The thought twisted in Nathan's mind, a venomous echo blurring the scene before him. He had once craved power above all else. Now, he realized the toll compounded daily, the price violating every principle he’d ever held dear.
He risked extending his Spirit Vision, sweeping the platform. The sensory feedback hit him like a physical blow, stealing his breath.
Projectiles hammered the failing mana barrier. Disciples screamed commands, voices cracking into desperate pleas. Fresh blood mingled with old stains on the platform's deck. The Supreme Mana Stone dimmed with every pulse. Eyes turned vacant, glassy with hopelessness. Their minds were breaking before their bodies.
Minato moved with relentless desperation, though hesitation flickered in his eyes. Every few seconds, the Stormcrown leader shot a skeptical glare at Nathan's back.
Frank lay in a coffin of ice, breath and pulse suspended in stasis. Blood still wept frozen tears from his wounds. He didn't just need healing; he needed a new heart.
Beside him, Elen—face bloodless—poured his remaining energy into the struggling defenses. Even in the brief pauses to recharge, he mechanically passed rations to Nathan.
Xander and Zahra lay immobile, bodies ravaged by Entropy. Xander was out cold; Zahra’s mana flared erratically, a broken circuit sparking in the dark.

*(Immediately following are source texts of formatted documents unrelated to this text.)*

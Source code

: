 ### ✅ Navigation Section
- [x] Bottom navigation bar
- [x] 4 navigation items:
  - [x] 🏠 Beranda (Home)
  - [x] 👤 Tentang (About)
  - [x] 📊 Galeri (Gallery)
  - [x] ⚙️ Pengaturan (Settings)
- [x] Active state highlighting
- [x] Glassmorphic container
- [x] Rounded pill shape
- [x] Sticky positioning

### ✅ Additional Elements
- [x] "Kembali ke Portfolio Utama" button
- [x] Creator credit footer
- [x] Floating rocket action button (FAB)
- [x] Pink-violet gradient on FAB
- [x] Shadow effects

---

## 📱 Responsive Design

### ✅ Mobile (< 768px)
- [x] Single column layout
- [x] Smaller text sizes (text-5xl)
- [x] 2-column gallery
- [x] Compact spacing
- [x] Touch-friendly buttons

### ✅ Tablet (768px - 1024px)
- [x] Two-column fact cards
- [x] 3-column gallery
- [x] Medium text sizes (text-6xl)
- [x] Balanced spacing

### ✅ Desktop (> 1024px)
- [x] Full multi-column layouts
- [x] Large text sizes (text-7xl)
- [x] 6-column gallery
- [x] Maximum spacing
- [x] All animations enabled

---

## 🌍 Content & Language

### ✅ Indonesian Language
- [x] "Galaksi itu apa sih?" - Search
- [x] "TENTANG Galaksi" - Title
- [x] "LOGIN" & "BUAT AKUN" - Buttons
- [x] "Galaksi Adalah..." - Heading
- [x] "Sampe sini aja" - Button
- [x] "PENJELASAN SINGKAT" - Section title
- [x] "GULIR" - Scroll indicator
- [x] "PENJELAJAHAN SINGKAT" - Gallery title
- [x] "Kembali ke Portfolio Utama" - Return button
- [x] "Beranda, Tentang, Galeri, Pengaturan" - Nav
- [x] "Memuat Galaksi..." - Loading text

Argentius surged forward, neck and shoulder tethers straining against the tonnage. His white fur cut through the golden sandstorm—a flickering lighthouse for the desperate souls clinging to the platform.
Nathan retracted his vision. Vincent's voice echoed in his mind. Are you giving up? Dying here? Remember, I’m captured. Someone has to come get me.
“I know,” Nathan mumbled, gritting his teeth. “Shut up, Vincent.”
You claimed the power to decide for others. Now you have to live with it.
“Shut up!”
“Nathan?” Zeryn leaned in. “You okay?”
Nathan didn’t answer. His left hand parried invisible blades; his right moved with the unflinching precision of a machine, executing subroutines programmed by long-dead masters.
A pulse from [Seismic Sense] snapped him back. He had networked the skill to the group, granting them shared perception.
The dunes were shifting.
They formed massive walls, blocking the path. Weaving through them to avoid being sky-lined was a luxury they could no longer afford.
“Orders, Nathan?” Argentius asked.
“Punch through the dune. Can you do it?”
“I can. But it's sand. If the tunnel collapses, you humans don't exactly dig your way out.”
“Do it.”
Delay was death. Something was scratching at the edges of his perception—the Obsidian Fang Sect, closing in.
“Why not split?” Argentius countered. “They hunt you and that wretched bloodline.”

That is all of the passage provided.